## What the task asks
Where does the word "DoxyCompactItemize" show up in the records? Copy every line that holds it.

Stored data:
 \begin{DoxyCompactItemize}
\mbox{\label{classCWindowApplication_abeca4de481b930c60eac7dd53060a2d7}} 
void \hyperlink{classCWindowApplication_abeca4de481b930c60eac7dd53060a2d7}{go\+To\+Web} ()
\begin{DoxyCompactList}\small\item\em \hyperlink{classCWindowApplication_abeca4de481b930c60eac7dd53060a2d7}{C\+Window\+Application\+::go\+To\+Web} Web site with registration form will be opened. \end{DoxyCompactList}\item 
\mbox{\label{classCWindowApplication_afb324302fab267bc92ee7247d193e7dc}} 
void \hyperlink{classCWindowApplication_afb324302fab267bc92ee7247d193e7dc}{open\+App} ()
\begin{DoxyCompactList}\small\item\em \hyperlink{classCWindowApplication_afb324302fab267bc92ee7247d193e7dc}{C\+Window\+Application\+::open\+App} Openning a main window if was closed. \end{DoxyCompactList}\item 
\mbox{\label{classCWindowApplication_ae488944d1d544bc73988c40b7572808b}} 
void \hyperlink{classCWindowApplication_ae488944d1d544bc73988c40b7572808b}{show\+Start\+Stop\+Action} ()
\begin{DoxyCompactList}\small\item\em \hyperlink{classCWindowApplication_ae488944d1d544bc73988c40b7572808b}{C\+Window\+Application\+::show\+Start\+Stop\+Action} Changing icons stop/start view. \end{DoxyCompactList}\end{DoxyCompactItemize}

## Task solution
 \begin{DoxyCompactItemize}
\begin{DoxyCompactList}\small\item\em \hyperlink{classCWindowApplication_ae488944d1d544bc73988c40b7572808b}{C\+Window\+Application\+::show\+Start\+Stop\+Action} Changing icons stop/start view. \end{DoxyCompactList}\end{DoxyCompactItemize}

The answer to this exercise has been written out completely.